Every entry needs to appear again exactly as written below.

GIVEN RECORDS: Begin

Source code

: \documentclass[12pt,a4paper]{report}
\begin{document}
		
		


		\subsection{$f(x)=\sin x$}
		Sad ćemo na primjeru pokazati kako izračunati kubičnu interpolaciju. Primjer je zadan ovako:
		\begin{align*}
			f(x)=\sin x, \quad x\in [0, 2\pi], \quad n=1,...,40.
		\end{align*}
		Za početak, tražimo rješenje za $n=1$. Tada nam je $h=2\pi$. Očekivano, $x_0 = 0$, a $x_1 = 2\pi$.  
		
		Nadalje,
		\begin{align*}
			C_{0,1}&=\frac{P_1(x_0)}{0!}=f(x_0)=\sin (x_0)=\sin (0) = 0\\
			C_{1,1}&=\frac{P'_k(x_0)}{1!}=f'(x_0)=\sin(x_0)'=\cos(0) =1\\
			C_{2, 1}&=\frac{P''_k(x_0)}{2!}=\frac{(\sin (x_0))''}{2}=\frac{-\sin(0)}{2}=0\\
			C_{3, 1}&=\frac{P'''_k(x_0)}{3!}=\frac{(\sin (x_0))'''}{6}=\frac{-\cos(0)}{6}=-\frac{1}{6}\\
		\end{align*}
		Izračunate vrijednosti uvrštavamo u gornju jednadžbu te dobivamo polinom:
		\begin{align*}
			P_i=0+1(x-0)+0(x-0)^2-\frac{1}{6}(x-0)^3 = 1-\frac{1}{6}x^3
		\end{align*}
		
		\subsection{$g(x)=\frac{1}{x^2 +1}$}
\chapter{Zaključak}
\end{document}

GIVEN RECORDS: End

:: SOLUTION TO THE PROBLEM ::
Source code

: \documentclass[12pt,a4paper]{report}
\begin{document}
		
		


		\subsection{$f(x)=\sin x$}
		Sad ćemo na primjeru pokazati kako izračunati kubičnu interpolaciju. Primjer je zadan ovako:
		\begin{align*}
			f(x)=\sin x, \quad x\in [0, 2\pi], \quad n=1,...,40.
		\end{align*}
		Za početak, tražimo rješenje za $n=1$. Tada nam je $h=2\pi$. Očekivano, $x_0 = 0$, a $x_1 = 2\pi$.  
		
		Nadalje,
		\begin{align*}
			C_{0,1}&=\frac{P_1(x_0)}{0!}=f(x_0)=\sin (x_0)=\sin (0) = 0\\
			C_{1,1}&=\frac{P'_k(x_0)}{1!}=f'(x_0)=\sin(x_0)'=\cos(0) =1\\
			C_{2, 1}&=\frac{P''_k(x_0)}{2!}=\frac{(\sin (x_0))''}{2}=\frac{-\sin(0)}{2}=0\\
			C_{3, 1}&=\frac{P'''_k(x_0)}{3!}=\frac{(\sin (x_0))'''}{6}=\frac{-\cos(0)}{6}=-\frac{1}{6}\\
		\end{align*}
		Izračunate vrijednosti uvrštavamo u gornju jednadžbu te dobivamo polinom:
		\begin{align*}
			P_i=0+1(x-0)+0(x-0)^2-\frac{1}{6}(x-0)^3 = 1-\frac{1}{6}x^3
		\end{align*}
		
		\subsection{$g(x)=\frac{1}{x^2 +1}$}
\chapter{Zaključak}
\end{document}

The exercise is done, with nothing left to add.